Gonzalo Marroquín Godoy
Estados Unidos vive momentos complicados; los radicalismos crean un círculo vicioso de confrontación y violencia, todo en medio de la pandemia.
El video que muestra a un agente blanco de la policía de Minneapolis cuando pone su rodilla en la garganta de George Floyd, e impide intencionalmente que pueda respirar –lo que provoca su muerte–, ha desencadenado una cadena de protestas en Estados Unidos, por considerar que, además de brutalidad policiaca, hubo una actitud de racismo por parte de los agentes que participaron en la controversial acción.
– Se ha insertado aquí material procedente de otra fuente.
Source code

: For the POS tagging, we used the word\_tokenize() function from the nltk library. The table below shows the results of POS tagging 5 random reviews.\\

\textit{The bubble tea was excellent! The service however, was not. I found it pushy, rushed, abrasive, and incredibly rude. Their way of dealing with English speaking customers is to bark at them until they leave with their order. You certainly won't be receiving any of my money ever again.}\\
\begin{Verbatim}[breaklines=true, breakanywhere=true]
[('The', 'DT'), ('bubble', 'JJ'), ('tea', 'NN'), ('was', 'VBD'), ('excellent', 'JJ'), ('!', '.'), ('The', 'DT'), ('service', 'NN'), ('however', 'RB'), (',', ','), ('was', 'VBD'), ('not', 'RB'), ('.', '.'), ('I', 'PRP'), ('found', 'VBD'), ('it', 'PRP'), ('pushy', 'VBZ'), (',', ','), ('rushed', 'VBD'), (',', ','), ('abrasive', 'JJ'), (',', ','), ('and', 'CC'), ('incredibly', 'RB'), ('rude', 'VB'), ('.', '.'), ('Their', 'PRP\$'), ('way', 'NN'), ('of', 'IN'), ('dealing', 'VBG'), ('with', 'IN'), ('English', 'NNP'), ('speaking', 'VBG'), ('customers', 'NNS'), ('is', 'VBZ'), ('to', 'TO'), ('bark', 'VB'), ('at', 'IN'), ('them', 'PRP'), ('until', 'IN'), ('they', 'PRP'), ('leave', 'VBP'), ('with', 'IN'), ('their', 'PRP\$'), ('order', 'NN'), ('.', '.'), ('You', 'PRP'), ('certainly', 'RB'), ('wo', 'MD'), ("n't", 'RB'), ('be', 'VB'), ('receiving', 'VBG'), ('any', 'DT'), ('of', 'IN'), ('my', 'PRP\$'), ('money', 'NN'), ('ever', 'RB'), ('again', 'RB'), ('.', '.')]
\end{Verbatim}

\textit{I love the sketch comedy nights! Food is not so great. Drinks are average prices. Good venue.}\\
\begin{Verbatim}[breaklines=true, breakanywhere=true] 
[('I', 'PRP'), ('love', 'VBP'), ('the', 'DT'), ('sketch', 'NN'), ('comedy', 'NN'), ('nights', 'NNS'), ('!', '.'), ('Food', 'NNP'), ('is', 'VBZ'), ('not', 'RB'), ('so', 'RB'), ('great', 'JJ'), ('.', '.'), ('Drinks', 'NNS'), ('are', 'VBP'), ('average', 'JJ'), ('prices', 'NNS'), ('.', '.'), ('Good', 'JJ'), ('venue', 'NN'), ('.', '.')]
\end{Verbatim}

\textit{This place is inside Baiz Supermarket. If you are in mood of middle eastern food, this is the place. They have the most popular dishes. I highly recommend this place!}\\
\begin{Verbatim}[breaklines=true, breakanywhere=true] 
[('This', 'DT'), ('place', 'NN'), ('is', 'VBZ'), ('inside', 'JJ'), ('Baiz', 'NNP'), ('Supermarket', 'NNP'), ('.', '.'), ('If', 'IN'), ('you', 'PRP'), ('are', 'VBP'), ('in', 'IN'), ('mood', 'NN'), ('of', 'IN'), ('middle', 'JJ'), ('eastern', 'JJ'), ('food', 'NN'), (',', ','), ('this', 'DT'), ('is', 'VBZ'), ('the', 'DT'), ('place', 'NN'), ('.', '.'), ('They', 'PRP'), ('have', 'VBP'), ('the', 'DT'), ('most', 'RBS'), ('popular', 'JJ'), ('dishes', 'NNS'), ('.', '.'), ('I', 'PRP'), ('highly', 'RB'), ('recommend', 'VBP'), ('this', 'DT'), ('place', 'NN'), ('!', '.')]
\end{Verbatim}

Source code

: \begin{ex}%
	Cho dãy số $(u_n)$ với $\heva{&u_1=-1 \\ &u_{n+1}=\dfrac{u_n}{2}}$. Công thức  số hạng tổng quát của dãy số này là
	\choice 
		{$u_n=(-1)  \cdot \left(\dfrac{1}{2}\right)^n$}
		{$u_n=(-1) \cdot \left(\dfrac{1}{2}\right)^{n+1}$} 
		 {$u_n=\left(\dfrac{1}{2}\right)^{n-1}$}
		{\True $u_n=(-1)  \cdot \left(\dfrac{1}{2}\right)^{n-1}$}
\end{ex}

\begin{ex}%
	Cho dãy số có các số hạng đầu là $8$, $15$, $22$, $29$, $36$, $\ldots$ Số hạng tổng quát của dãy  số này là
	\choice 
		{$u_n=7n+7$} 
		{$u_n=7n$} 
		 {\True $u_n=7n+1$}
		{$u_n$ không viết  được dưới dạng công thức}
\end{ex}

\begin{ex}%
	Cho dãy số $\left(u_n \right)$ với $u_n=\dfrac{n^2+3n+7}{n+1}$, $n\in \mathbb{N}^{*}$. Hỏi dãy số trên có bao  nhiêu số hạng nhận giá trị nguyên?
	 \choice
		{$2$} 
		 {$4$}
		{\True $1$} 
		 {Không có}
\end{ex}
Las manifestaciones de indignación, en las que participan blancos y negros, han caído también en actos de violencia y vandalismo, situación que el presidente estadounidense, Donald Trump ha aprovechado para acusar a grupos de izquierda, de ser los responsables, sin reconocer, ni por una vez, que los agentes de la policía de Minneapolis actuaron brutalmente y de una manera racista, violando los derechos fundamentales del ciudadano Floyd.
Este hecho reúne todas las características para que en Estados Unidos se esté viviendo una tormenta perfecta. Veamos: hay un hecho de brutalidad policíaca; se actúa con lujo de violencia contra un negro, evidentemente por su raza; desde la llegada de Trump a la Casa Blanca se ha fomentado el racismo; el país se encuentra también dividido ideológicamente por los discursos del propio presidente, que intenta etiquetar a los demócratas como partido de izquierda; en este momento hay efectos económicos y sicológicos en la sociedad por causa del encierro por la pandemia; y las voces conciliatorias son más débiles que las extremistas.
Ahora que las encuestas están en contra de Trump –la última le coloca 10 puntos porcentuales por debajo del demócrata Joe Biden–, esta situación favorece indirectamente al presidente, quien, en vez de intentar apaciguar la situación, lleva agua a su molino provocando que sus radicales seguidores cierren filas ante la amenaza de los grupos más liberales y las minorías raciales, como son los grupos afroamericanos e hispanos, mayormente inclinados por una corriente más progresista y menos radicales.
Una respuesta enérgica de Trump le mostrará como el líder duro que él trata de ser, y mientras los desórdenes continúen, muchos estadounidenses, ubicados en el centro de las ideologías extremistas –que son la mayoría–, retirarán su apoyo a estas manifestaciones, por más que estén en contra de racismo promovido desde la Casa Blanca.
Lo malo para Estados Unidos es que terminará el año electoral con los niveles más elevados de polarización. La pandemia no solo dejará cerca 125.000 muertos en ese país –si no más… –, sino que además la situación económica será caótica, al extremo de poder arrastrar al mundo a una gran recesión y cargar con el peso de un desempleo en los peores niveles de las últimas décadas.
De tal cuenta que no hay que ver el caso Floyd como un hecho aislado, pasajero o de poca monta. Para nada. Es algo muy serio que tiene que ver con los derechos humanos, el racismo estadounidense, la frustración de la sociedad ante una situación tan precaria como la actual y, por supuesto, el año electoral que se está viviendo allá de manera atípica, pero que transcurre como trasfondo de la pandemia.
Lo malo es que el mundo vive situaciones similares. Aquí en Guatemala, por ejemplo, el expresidente Jimmy Morales logró llevar el país a una polarización. Engañó a muchos haciendo ver que la CICIG y el MP de ese entonces actuaban de manera ideológica –de izquierda–. Desde entonces se refleja una confrontación en las redes sociales, al extremo que cualquiera que se manifieste a favor de la lucha contra la corrupción y la impunidad, se le etiqueta de izquierdista.
Venezuela ha vivido una división ideológica similar. Todo el que se oponía a Chávez –y luego a Maduro– es un derechista. El resultado es un país partido en pedazos. Las etiquetas ideológicas que se ponen hoy en día, no hacen más que fomentar la confrontación y mostrar la intolerancia al pensamiento distinto.